Federated Deep Learning Model for False Data Injection Attack Detection in Cyber Physical Power Systems
Round 1
Reviewer 1 Report
Comments and Suggestions for AuthorsThis submission presents a use of federated deep learning to enhance the detection of FDIAs in cyber-physical power systems. The authors implemented various deep learning models, including GRU, LSTM, and Transformer-based architectures, to evaluate their performance in a federated learning framework. The objective was to improve data privacy and security by training models across decentralized clients without sharing raw data.
While the research has potentials and is on hot research topic currently, I have several feedback that I'd like the authors to correspond to:
1. The abstract needs to be rewritten to highlight the potentials of the study. Avoid personal pronouns (we, our ...etc) in the writing as it's not academic to do so.
2. The article needs a better structure than its current shape. For example, don't include mathematical description in the introduction section! This should be a section/subsection of its own to keep the flow of information in proper way.
3. Following point (2), the authors need to expand the discussion in the introduction, especially that the area of cyberattacks in cyber-physical power systems is considerably new. Therefore, I'd recommend the authors to expand the introduction, especially with new recent publications, highlighting on this topic and why it's needed to be study further.
4. Following point (3 and 2), I also recommend the authors to incorporate some discussion on the recently published surveys that explored this topic. A recommended (not imposed) list could be:
- T. Aljohani and A. Almutairi, A comprehensive survey of cyberattacks on EVs: Research domains, attacks, defensive mechanisms, and verification methods, Defence Technology, https://doi.org/10.1016/j.dt.2024.06.009
- Pinto, S. J., Siano, P., & Parente, M. (2023). Review of cybersecurity analysis in smart distribution systems and future directions for using unsupervised learning methods for cyber detection. Energies, 16(4), 1651.
- Asefi, S., Mitrovic, M., Ćetenović, D., Levi, V., Gryazina, E., & Terzija, V. (2023). Anomaly detection and classification in power system state estimation: Combining model-based and data-driven methods. Sustainable Energy, Grids and Networks, 35, 101116.
and so on ... I recommend incorporating 8-12 references between recent studies and surveys to enrich your introduction.
5. While the paper discusses the evaluation of model performance, it does not provide specific equations for the metrics used (e.g., accuracy, precision, recall).
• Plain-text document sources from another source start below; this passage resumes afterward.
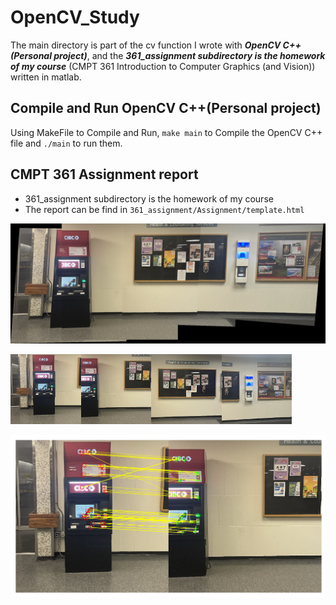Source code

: # OpenCV_Study
The main directory is part of the cv function I wrote with ___OpenCV C++(Personal project)___, 
and the ___361_assignment subdirectory is the homework of my course___ (CMPT 361 Introduction to Computer Graphics (and Vision)) written in matlab.

## Compile and Run OpenCV C++(Personal project)
Using MakeFile to Compile and Run, `make main` to Compile the OpenCV C++ file and `./main` to run them.

## CMPT 361 Assignment report
* 361_assignment subdirectory is the homework of my course
* The report can be find in `361_assignment/Assignment/template.html`

<img src="./361_Assignment/Assignment 2/ResultPicture/S2-panorama.png" alt="S2-panorama" style="zoom:80%;" />

<img src="./361_Assignment/Assignment 2/ResultPicture/S2-im1.png" alt="S2-im1" style="zoom:15%;" /><img src="./361_Assignment/Assignment 2/ResultPicture/S2-im2.png" alt="S2-im2" style="zoom:15%;" /><img src="./361_Assignment/Assignment 2/ResultPicture/S2-im3.png" alt="S2-im3" style="zoom:15%;" /><img src="./361_Assignment/Assignment 2/ResultPicture/S2-im4.png" alt="S2-im4" style="zoom:15%;" />

<img src="./361_Assignment/Assignment 2/ResultPicture/S2-fastRMatch.png" alt="S2-fastRMatch" style="zoom:50%;" />


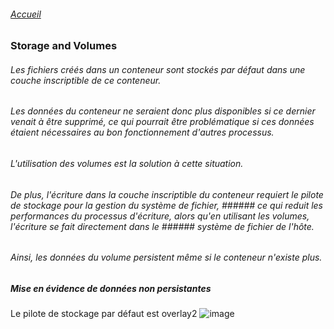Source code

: ###### [Accueil](README.md)
### Storage and Volumes

###### Les fichiers créés dans un conteneur sont stockés par défaut dans une couche inscriptible de ce conteneur.<br />
###### Les données du conteneur ne seraient donc plus disponibles si ce dernier venait à être supprimé, ce qui pourrait être problématique  si ces données étaient nécessaires au bon fonctionnement d'autres processus.<br />
###### L'utilisation des volumes est la solution à cette situation.<br />

###### De plus, l'écriture dans la couche inscriptible du conteneur requiert le pilote de stockage pour la gestion du système de fichier, ###### ce qui reduit les performances du processus d'écriture, alors qu'en utilisant les volumes, l'écriture se fait directement dans le ###### système de fichier de l'hôte.
###### Ainsi, les données du volume persistent même si le conteneur n'existe plus. 

##### Mise en évidence de données non persistantes

Le pilote de stockage par défaut est overlay2
![image](https://github.com/abiForSofteam/docker/assets/56606441/d2d4fbc3-502f-4033-a1d1-a3d887375609)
The absence of these definitions makes it challenging to understand how the authors quantified the effectiveness of their models
6. The paper mentions the use of LSTM, GRU, and Simple RNN models for baseline performance metrics. However, it lacks a mathematical justification as of why these specific models were chosen over others.
A more rigorous approach would involve discussing the theoretical underpinnings of these models, including their respective equations, and how they relate to the problem of FDIAs. For instance, the mathematical formulation of the LSTM cell, including the forget, input, and output gates, should be explicitly stated to clarify how these contribute to capturing temporal dependencies in the data.
This must be considered to improve the quality of the submission!
7. The paper does not specify the loss functions used for training the models. The choice of loss function is critical in machine learning, as it directly influences the optimization process.
8. Also, the paper mentions the use of various deep learning algorithms but does not provide a mathematical framework for hyper-parameter tuning.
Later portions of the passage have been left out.